Никто и никогда уже не расскажет нам, чьи это прадеды.
Бородатые солдаты царских времён стоят навытяжку с винтовками. Штыки прикручены к винтовкам. Глаза задумчивы, а в них смотрит  на меня  такая тоска по родине и заботушка.
Служили-то по двадцать пять годков.
А вот бабы в телогрейках стоят, в платках. Диковинная машина за их спинами.
- Льнотрепалка, - пояснил Саша.
- А вот мой отец молодой рядом с Маркелом.

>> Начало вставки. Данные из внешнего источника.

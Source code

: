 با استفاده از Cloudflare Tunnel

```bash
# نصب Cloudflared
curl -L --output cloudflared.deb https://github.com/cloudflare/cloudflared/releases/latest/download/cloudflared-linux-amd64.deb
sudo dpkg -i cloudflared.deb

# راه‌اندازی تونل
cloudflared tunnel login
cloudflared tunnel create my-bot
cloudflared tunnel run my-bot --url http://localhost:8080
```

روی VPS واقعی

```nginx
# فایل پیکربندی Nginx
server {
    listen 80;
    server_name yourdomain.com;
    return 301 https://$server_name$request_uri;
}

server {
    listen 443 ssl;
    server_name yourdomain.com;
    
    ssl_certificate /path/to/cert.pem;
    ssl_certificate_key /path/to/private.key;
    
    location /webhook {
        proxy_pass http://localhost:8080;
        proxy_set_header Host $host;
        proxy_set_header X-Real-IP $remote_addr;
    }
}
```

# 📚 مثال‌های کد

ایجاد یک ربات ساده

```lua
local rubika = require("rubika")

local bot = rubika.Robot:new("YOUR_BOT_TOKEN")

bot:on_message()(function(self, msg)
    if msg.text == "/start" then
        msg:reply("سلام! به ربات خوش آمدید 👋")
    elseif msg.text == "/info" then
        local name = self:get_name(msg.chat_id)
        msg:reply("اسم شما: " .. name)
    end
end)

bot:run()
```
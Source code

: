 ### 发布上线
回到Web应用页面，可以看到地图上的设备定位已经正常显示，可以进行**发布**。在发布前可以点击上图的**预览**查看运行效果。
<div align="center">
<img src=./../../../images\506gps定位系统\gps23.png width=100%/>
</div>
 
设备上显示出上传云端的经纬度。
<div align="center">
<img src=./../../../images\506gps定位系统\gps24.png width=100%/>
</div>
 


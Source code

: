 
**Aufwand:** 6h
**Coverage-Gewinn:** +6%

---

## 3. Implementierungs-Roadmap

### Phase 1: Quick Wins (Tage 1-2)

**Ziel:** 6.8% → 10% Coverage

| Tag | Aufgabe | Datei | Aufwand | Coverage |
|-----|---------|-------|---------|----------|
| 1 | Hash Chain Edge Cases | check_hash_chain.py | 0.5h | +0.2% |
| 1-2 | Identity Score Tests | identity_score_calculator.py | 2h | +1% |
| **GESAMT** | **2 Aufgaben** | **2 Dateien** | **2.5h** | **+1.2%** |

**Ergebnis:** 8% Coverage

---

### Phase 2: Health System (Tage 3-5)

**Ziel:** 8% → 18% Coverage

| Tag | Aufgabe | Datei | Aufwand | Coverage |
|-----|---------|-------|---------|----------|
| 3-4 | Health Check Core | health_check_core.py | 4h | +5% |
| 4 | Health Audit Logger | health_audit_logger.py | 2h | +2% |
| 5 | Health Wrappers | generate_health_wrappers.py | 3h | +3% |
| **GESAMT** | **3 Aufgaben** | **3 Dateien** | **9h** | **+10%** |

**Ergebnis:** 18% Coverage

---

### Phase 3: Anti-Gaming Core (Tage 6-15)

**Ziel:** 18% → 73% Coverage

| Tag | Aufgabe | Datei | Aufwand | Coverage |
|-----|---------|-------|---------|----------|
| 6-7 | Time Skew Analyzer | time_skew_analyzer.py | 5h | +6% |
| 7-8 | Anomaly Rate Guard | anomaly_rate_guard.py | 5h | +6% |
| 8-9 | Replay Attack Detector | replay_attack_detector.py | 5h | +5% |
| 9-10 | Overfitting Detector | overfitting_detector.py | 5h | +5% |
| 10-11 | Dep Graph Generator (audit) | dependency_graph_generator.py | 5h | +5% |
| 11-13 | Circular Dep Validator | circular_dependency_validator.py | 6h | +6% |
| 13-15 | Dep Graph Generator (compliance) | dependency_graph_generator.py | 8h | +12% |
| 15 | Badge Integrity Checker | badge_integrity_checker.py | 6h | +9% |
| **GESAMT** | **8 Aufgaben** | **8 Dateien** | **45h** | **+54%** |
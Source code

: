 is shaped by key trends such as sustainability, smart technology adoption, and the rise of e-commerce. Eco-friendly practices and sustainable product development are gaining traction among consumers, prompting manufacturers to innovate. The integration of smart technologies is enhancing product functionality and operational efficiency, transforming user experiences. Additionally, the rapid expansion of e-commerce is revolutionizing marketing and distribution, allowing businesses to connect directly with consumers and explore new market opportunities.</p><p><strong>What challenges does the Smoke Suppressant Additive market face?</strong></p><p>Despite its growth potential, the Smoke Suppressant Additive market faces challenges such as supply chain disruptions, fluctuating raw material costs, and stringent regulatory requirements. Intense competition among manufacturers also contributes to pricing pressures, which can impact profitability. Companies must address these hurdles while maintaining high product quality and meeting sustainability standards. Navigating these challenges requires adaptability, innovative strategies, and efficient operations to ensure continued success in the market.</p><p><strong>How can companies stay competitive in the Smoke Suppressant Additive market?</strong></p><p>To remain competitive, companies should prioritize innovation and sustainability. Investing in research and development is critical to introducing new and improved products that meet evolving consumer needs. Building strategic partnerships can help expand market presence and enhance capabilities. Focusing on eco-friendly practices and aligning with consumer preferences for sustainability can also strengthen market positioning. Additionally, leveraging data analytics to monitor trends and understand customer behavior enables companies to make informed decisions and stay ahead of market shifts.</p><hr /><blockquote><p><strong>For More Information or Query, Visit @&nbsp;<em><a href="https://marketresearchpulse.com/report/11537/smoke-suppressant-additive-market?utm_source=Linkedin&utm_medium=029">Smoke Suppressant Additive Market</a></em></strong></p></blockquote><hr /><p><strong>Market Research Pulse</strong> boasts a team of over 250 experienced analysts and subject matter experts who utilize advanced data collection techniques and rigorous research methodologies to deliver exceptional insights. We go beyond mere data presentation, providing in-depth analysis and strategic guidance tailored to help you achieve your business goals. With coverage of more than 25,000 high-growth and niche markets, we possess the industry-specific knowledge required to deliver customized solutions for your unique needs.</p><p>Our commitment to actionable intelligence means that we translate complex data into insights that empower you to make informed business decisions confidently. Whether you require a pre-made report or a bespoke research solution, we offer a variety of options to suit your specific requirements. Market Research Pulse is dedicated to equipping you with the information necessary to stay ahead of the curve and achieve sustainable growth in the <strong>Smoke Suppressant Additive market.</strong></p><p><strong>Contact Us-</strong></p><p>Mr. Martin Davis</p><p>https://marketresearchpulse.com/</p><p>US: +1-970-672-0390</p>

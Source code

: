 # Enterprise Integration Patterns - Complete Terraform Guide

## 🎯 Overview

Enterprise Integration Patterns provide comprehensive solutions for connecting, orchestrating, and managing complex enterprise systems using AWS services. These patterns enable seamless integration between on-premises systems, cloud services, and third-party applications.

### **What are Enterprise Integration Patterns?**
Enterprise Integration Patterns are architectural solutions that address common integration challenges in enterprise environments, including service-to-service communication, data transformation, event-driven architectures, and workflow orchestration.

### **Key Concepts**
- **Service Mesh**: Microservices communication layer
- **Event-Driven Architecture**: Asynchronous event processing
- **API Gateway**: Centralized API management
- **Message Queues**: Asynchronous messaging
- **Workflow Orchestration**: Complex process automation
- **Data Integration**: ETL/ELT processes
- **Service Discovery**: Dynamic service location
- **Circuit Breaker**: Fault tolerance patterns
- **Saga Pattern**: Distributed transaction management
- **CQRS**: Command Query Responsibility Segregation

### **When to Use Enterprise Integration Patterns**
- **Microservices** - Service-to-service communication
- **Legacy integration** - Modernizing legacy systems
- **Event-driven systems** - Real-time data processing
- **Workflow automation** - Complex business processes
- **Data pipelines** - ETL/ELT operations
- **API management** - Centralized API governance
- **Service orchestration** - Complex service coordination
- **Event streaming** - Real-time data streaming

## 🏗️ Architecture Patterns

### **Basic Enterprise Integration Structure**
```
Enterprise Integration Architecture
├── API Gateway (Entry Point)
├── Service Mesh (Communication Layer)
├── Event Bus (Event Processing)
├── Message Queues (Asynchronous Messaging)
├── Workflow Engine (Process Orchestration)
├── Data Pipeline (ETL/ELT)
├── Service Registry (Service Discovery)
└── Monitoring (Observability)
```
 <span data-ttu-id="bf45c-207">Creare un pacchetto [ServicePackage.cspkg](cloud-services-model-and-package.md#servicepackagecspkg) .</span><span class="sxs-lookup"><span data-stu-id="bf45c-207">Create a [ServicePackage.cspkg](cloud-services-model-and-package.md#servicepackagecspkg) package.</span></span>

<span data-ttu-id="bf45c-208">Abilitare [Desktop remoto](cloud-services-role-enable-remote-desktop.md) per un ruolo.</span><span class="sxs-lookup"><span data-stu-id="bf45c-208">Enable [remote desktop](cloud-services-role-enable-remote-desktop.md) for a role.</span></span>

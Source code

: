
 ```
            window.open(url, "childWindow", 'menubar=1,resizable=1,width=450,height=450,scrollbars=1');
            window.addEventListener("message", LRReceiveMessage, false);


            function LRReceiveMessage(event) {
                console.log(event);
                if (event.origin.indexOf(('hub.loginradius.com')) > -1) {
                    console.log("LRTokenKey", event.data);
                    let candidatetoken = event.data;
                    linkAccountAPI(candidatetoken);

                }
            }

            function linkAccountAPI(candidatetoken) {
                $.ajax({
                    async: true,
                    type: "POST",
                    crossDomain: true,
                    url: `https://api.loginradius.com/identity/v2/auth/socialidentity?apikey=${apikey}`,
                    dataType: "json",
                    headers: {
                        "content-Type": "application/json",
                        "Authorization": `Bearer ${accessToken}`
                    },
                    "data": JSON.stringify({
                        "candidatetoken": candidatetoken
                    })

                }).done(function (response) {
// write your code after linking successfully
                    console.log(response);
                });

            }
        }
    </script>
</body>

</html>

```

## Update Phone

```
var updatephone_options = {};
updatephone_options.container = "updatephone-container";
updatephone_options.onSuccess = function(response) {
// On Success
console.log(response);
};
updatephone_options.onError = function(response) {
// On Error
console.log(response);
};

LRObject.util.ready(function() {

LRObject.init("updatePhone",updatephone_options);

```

Я вгляделась в суровое костистое лицо Маркела, продолжателя рода Поросковых. Его бы в наш двадцать первый век, развернулся бы он.
У его отца Варлама мельница на Глазихе была.
Ямщичиной занимался на лошадях. Долгий путь. Ведь почти шестьдесят вёрст до района дорога лесная, болотная, ручьи поверх неё текут. Гати выстелены кругляком.

Вот люди из семидесятых. Никого уже нет в живых.
Но я некоторых знаю. Были они в ту пору ещё в силе, в почёте. Поэтому их и сфотографировали. Лица и имена понемногу вспоминаю.

Мальвина среди них. Помню её уже пожилой. Крглолицая и улыбчивая, приветливая. Жила в огромном доме, свовно в  корабле. Он и сейчас живёт этот дом. Ветер свистит под крышей. Крепко срубленный, стоит дом больше двухсот лет, врос в травы медовые, в рябины горючие.

Деревенская свадьба.
Паренёк в телеге сидит.
Лошадушки, лозунги на машинах о перевыполнении плана, гармони, расставания, улыбка светлая, как  у Ивана Бровкина, демобилизованного солдатика.
 Суровые лица времён гражданской войны, солдат  в буденовке, матрос в бескозырке.
«От героев былых времён не осталось порой имен. Те, кто приняли смертный бой, просто стали землёй, травой»…

 Частичка чьей-то родины. Маленькая Тавеньга, четыреста крестьянских дворов, 14 деревень. Над ней пролетело всё,  что было с нашей общей страной.

Гражданская война, раскулачивание, колхозы, Великая Отечественная. Всё отдавала до колоска, до капли крови. Выстояла, выстрадала, на плечах женских и детских, на лебеде в колобках, в худых сапогах. Жива ещё. Не помирай, родная!


 Бережно сохранённые Лидией, эти фотографии были ей дороги. Они связывали её ниточками памяти с родными людьми.
И оборвались эти ниточки вместе с ней.

Вот подруга её и родственница Мария. Высокая и статная. Я не узнала в ней хрупкую старушку, которая попалась нам на тропинке. Мы шли из магазина по тропинке, которая утопала в травах. А травы выше нашего роста. В сельмаге купила пряников сердечками, глазированных, мягких. И мы не утерпели. Дала дочке пряник. А Маша увидела нас с пряниками, улыбнулась и сказала:
- Я уж никогда не посмею себе пряничка купить.

И моя рука невольно протянула ей пряник, который я хотела надкусить.
И телевизора у неё не было. Одни лавки, стол, печка, кровать и кошки.
- Как же она бедная живёт одна?-
спросила я однажды.
- Да не одна она, к ней Федотко ходит.

Вот как. Ничего в деревне не утаишь. Все знали, от кого дети и кто, к кому ходит. Жизнь наизнанку, на открытой ладошке. Только мусор из избы не выносили, как сегодня.
Когда и Маши не стало, пропали и деньги, которые она экономила. Тогда был Чёрный Вторник.

История страны смотрит на меня  из этих запылённых рамок. Судьбы людские промелькнули мимолётно и заставили задуматься.